Bélgica tendrá ahora que currarse un poco más la cosa

Si algo hay que envidiarle a Puigdemont es el optimismo. Es de los que, donde uno ve el vaso medio vacío, él lo ve medio lleno. De los que les dices «ya te llamo yo si eso» y te contestan «hasta mañana, mi vida». De los que el Tribunal de Justicia de la Unión Europea dice que Bélgica no puede denegar la ejecución de una orden de detención europea y él se felicita porque le dan la razón. Y eso es lo que le convierte en un peligro: los optimistas son inasequibles al desaliento. ¿Cómo vas a rendirte si todo lo tienes, siempre, de cara?

Si te dicen que tienes razón, porque la tienes, y, si te dicen que no la tienes, porque eso lo único que demuestra es que no han entendido nada y ese desconocimiento (o maldad o estupidez) también te la da. En esto último, en lo de la razón, es primo hermano de Irene Montero, pero ese es otro temita. Aquí lo que ha ocurrido es que la justicia europea ha dado la razón al magistrado del Tribunal Superior, Pablo Llarena, en lo referente a la entrega de los prófugos separatistas: que un país europeo no puede denegar a otro la entrega de huidos de la justicia. A menos, claro, que existan «deficiencias sistémicas o generalizadas», remarcando el carácter excepcional que esas denegaciones tendrían. Ante eso, un optimista irredento (y un peligro palpable, como decíamos) se agarra a que el párrafo del TJUE habla de «un grupo objetivamente identificable de personas al que pertenezca el interesado» y se declara «catalán independentista» como si dijese judío alemán en los cuarenta o negro en la Nueva Orleans de segunda mitad del S.XIX. Catalán independentista, dice. Y se queda tan pichi esperando asilo político. Obvia, claro, que ese párrafo empieza exponiendo que deben existir elementos «objetivos, fiables, precisos y debidamente actualizados» que denoten la existencia real de «deficiencias sistémicas o generalizadas en el funcionamiento del sistema judicial del Estado miembro emisor o de deficiencias que afecten a la tutela judicial de un grupo objetivamente identificable de personas al que pertenezca el interesado».
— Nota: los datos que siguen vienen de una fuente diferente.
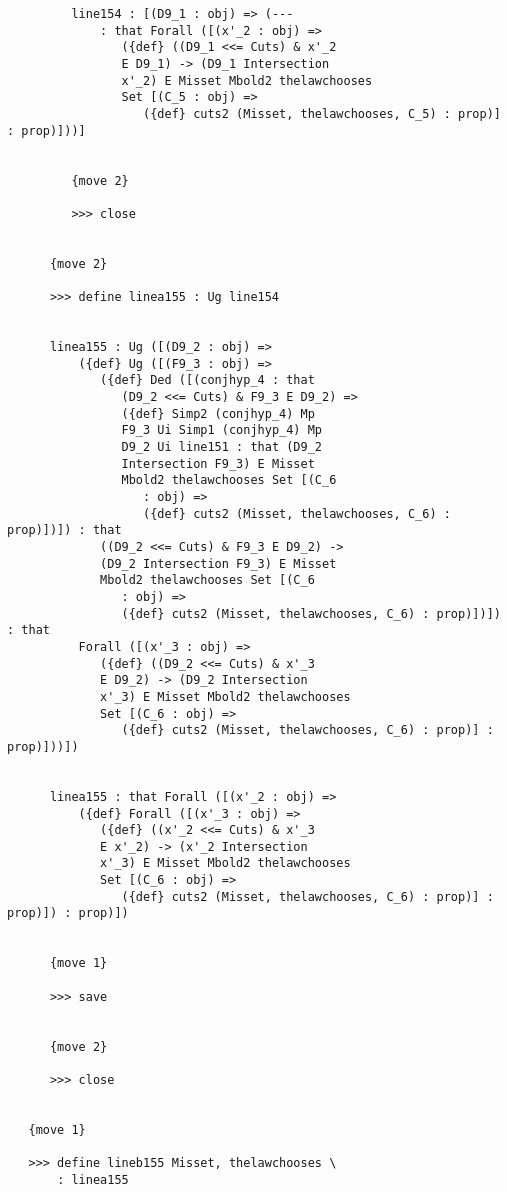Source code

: \documentclass[12pt]{article}
\begin{document}
\begin{verbatim}
         line154 : [(D9_1 : obj) => (--- 
             : that Forall ([(x'_2 : obj) => 
                ({def} ((D9_1 <<= Cuts) & x'_2 
                E D9_1) -> (D9_1 Intersection 
                x'_2) E Misset Mbold2 thelawchooses 
                Set [(C_5 : obj) => 
                   ({def} cuts2 (Misset, thelawchooses, C_5) : prop)] : prop)]))]


         {move 2}

         >>> close


      {move 2}

      >>> define linea155 : Ug line154


      linea155 : Ug ([(D9_2 : obj) => 
          ({def} Ug ([(F9_3 : obj) => 
             ({def} Ded ([(conjhyp_4 : that 
                (D9_2 <<= Cuts) & F9_3 E D9_2) => 
                ({def} Simp2 (conjhyp_4) Mp 
                F9_3 Ui Simp1 (conjhyp_4) Mp 
                D9_2 Ui line151 : that (D9_2 
                Intersection F9_3) E Misset 
                Mbold2 thelawchooses Set [(C_6 
                   : obj) => 
                   ({def} cuts2 (Misset, thelawchooses, C_6) : prop)])]) : that 
             ((D9_2 <<= Cuts) & F9_3 E D9_2) -> 
             (D9_2 Intersection F9_3) E Misset 
             Mbold2 thelawchooses Set [(C_6 
                : obj) => 
                ({def} cuts2 (Misset, thelawchooses, C_6) : prop)])]) : that 
          Forall ([(x'_3 : obj) => 
             ({def} ((D9_2 <<= Cuts) & x'_3 
             E D9_2) -> (D9_2 Intersection 
             x'_3) E Misset Mbold2 thelawchooses 
             Set [(C_6 : obj) => 
                ({def} cuts2 (Misset, thelawchooses, C_6) : prop)] : prop)]))])


      linea155 : that Forall ([(x'_2 : obj) => 
          ({def} Forall ([(x'_3 : obj) => 
             ({def} ((x'_2 <<= Cuts) & x'_3 
             E x'_2) -> (x'_2 Intersection 
             x'_3) E Misset Mbold2 thelawchooses 
             Set [(C_6 : obj) => 
                ({def} cuts2 (Misset, thelawchooses, C_6) : prop)] : prop)]) : prop)])


      {move 1}

      >>> save


      {move 2}

      >>> close


   {move 1}

   >>> define lineb155 Misset, thelawchooses \
       : linea155



\end{verbatim}
\end{document}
No creo yo que Bélgica vaya a atreverse a acusar a España de adolecer de esas deficiencias, que sería como (sin el «como») acusarnos de pasarnos los derechos humanos de los pobrecitos catalanes independentistas por donde ellos se pasan una y otra vez los de los críos castellanoparlantes escolarizados en las comunidades autónomas donde conviven las lenguas catalana y española.
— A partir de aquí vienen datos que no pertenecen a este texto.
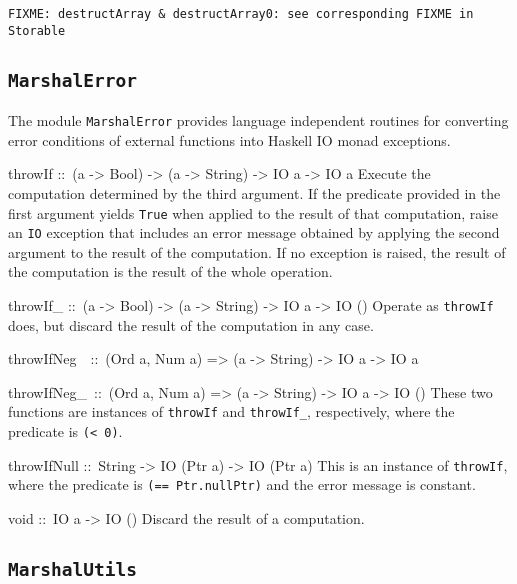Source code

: \documentclass[a4paper,twosides]{article}
\makeatletter
\newcommand{\code}[1]{\texttt{#1}}      %
\newenvironment{codedesc}{%
  \list{}{\labelwidth\z@
    \let\makelabel\codedesclabel}
  }{%
  \endlist
  }
\newcommand*{\codedesclabel}[1]{%
  \hspace{-\leftmargin}
  \parbox[b]{\labelwidth}{\makebox[0pt][l]{\code{#1}}\\}\hfil\relax
  }
\newcommand{\combineitems}{\vspace*{-\itemsep}\vspace*{-\parsep}\vspace*{-1em}}
\makeatother
\begin{document}
\begin{verbatim}
FIXME: destructArray & destructArray0: see corresponding FIXME in Storable
\end{verbatim}

\subsection{\code{MarshalError}}
\label{sec:MarshalError}

The module \code{MarshalError} provides language independent routines for
converting error conditions of external functions into Haskell IO monad
exceptions.
%
\begin{codedesc}
\item[throwIf ::\ (a -> Bool) -> (a -> String) -> IO a -> IO a] Execute the
  computation determined by the third argument.  If the predicate provided in
  the first argument yields \code{True} when applied to the result of that
  computation, raise an \code{IO} exception that includes an error message
  obtained by applying the second argument to the result of the computation.
  If no exception is raised, the result of the computation is the result of
  the whole operation.

\item[throwIf\_ ::\ (a -> Bool) -> (a -> String) -> IO a -> IO ()]
  Operate as \code{throwIf} does, but discard the result of the computation
  in any case.

\item[throwIfNeg~~::\ (Ord a, Num a) => (a -> String) -> IO a -> IO a]
\item[throwIfNeg\_~::\ (Ord a, Num a) => (a -> String) -> IO a -> IO ()]\combineitems
  These two functions are instances of \code{throwIf} and \code{throwIf\_},
  respectively, where the predicate is \code{(< 0)}.
  
\item[throwIfNull ::\ String -> IO (Ptr a) -> IO (Ptr a)] This is an instance
  of \code{throwIf}, where the predicate is \code{(== Ptr.nullPtr)} and the
  error message is constant.

\item[void ::\ IO a -> IO ()]
  Discard the result of a computation.
\end{codedesc}

\subsection{\code{MarshalUtils}}
\label{sec:MarshalUtils}
\end{document}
En lo que sí tendría razón el optimista de Puigdemont es en que precisamente ese requisito de demostrar rigurosamente que eso ocurre puede ser aprovechado por ellos para dilatar el proceso. Y, oye, quién sabe. Si en estas ha desaparecido por arte de birlibirloque (y de los cálculos electoralistas de Sánchez) el delito de sedición, a saber qué puede desaparecer (o suavizarse) para allanar el terrenito a quien sepa dar al Chayanne de la política patria lo que necesite a cambio. Qué no hará por seguir en el poder.
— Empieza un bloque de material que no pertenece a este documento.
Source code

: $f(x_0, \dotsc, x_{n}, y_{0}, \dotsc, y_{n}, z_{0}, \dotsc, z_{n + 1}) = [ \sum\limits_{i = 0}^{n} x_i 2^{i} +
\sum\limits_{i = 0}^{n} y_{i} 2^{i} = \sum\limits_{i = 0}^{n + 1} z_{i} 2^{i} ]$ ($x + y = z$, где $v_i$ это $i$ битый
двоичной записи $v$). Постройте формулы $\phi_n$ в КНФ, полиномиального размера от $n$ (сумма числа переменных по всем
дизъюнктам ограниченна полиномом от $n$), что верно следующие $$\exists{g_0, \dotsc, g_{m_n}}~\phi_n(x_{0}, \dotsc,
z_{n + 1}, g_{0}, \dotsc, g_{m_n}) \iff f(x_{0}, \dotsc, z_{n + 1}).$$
Lo cierto es que la sentencia a quien da la razón es a Llarena. Pero no hay que olvidar que Bélgica sostenía que nuestro Tribunal Supremo no era quien tenía que emitir la euroorden y dudaba de que nuestro país respetase los derechos de los presos. Si hasta ahora le bastaba con creer a Puigdemont y secuaces (y sus cuentos victimistas) ahora tendrá que currarse un poco más la cosa y tendrá que probar que eso ocurre con algo más que la palabra (aunque lo jure por la virgen de la Mercè) de un prófugo y malversador (pero no sedicioso).